NEW YORK (AP) - Peter O'Toole has a hangover. And he's relishing it.

Yes, he's still in the game, on screen and off. That's why he initially dismissed the idea of accepting an honorary Academy Award four years ago - and why he received his eighth best-actor Oscar nomination this week for his performance in "Venus."

But on this morning, he's tucking into a bowl of soup. "Unfortunately, some very mischievous and thoughtless New York friends insisted that I drink a little bit too much last night," he explains. "As you can imagine, I couldn't disappoint them."

It's not like the old days, though, when he would carouse with fellow world-class party animals Richard Burton, Richard Harris and Peter Finch. He imbibed a "modest" amount of red wine and whisky the night before.

In his younger days, he preferred voluminous amounts of whisky straight. "Now I'm afraid I have a pint of water with an eyedropper of whisky," he says, laughing thunderously.

Back then, moviegoers were intoxicated, too, with his performance in the title role of David Lean's 1962 epic "Lawrence of Arabia" - and his breathtaking blond, blue-eyed visage. (At a premiere party Noel Coward told him: "If you'd been any prettier, it would have been 'Florence of Arabia.' ")

Still, he doesn't miss being younger.

"I quite like being old. I've said this before and I'll repeat it: Yes, I'm 74 years old, but in here," he says, pointing to his temple, "quite a lot of the time and in many instances, I'm 21. Nothing has changed, nothing has changed. And then I realize it's not too wise to climb that tree. And I can't play my beloved cricket anymore. I'm getting more and more used to my limitations, and enjoying them. ... I quite enjoyed the hangover this morning. Do you know the feeling?"

O'Toole certainly knows the feeling of being up for an Oscar. Until Tuesday, the star of such films as "Becket," "The Ruling Class," "Goodbye, Mr. Chips," "The Stunt Man" and "My Favorite Year" (he received Oscar nods for all these films, as well as "Arabia" and "The Lion in Winter") had been tied with his late chum Burton for futility in acting nominations, at oh-for-seven. If O'Toole loses again, he'll stand alone in the record books.

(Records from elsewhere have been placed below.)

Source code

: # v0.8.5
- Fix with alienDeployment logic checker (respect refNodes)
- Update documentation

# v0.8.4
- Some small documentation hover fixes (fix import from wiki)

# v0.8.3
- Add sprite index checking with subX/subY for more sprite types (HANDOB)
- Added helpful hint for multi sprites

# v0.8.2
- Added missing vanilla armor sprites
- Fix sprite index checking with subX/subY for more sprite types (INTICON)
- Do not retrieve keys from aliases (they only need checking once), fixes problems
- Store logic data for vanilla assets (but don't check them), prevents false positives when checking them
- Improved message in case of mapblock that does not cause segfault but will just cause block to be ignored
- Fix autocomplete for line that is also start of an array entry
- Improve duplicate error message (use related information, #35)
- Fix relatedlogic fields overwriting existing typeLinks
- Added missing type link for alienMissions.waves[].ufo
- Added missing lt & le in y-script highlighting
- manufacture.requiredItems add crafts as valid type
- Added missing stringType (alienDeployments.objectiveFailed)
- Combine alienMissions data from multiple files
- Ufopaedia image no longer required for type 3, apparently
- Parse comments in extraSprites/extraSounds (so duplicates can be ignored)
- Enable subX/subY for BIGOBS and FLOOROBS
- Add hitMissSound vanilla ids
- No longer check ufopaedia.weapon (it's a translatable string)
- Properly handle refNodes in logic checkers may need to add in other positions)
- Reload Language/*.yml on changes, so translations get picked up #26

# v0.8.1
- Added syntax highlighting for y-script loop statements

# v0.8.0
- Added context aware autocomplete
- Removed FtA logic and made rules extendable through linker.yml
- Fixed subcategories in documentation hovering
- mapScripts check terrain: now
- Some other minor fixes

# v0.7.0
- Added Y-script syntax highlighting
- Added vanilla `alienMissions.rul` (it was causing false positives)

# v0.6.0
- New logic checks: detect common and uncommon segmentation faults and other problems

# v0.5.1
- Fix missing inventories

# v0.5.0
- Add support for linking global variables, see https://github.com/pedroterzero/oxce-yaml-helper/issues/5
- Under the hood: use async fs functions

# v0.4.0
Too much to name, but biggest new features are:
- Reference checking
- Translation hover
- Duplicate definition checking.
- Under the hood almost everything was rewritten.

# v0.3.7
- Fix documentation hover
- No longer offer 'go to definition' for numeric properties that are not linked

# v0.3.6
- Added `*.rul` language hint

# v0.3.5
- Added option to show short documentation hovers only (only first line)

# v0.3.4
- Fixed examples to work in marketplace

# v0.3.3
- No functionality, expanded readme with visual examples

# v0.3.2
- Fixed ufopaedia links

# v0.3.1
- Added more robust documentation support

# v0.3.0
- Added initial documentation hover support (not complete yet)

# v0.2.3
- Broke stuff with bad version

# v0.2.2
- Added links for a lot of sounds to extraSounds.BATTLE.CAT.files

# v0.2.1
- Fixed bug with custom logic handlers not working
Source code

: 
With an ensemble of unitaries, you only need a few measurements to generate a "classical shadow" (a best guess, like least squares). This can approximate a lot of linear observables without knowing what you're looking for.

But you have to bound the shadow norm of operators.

In "Venus," he plays Maurice, a modestly successful actor who's reduced to taking roles as dying old men and feeble royals. Off-screen, Maurice calls himself a "scientist of the female heart" who's undeterred by his infirmities, including prostate problems and impotence. So when a close actor-friend has his grandniece (played by newcomer Jodie Whittaker) come to care for him, Maurice ends up squiring her around.

The girl - coarse, sullen, barely 20 - gradually succumbs to this doddering dandy who quotes Shakespeare and extends theatre invitations, gifts, even a life lesson or two.

Despite the "ick factor" cited by some critics, "Venus" supplies a rare sensitive depiction of how people in their twilight years can feel sadly marginalized. (O'Toole's scenes with Vanessa Redgrave, who plays his ex-wife, bespeak an encyclopedia's worth about long lives of love and pain.)

Directed by Roger Michell, "Venus" supplies the male bookend to his 2003 film "The Mother," in which a widowed grandmother has an affair with a much younger man (future James Bond Daniel Craig).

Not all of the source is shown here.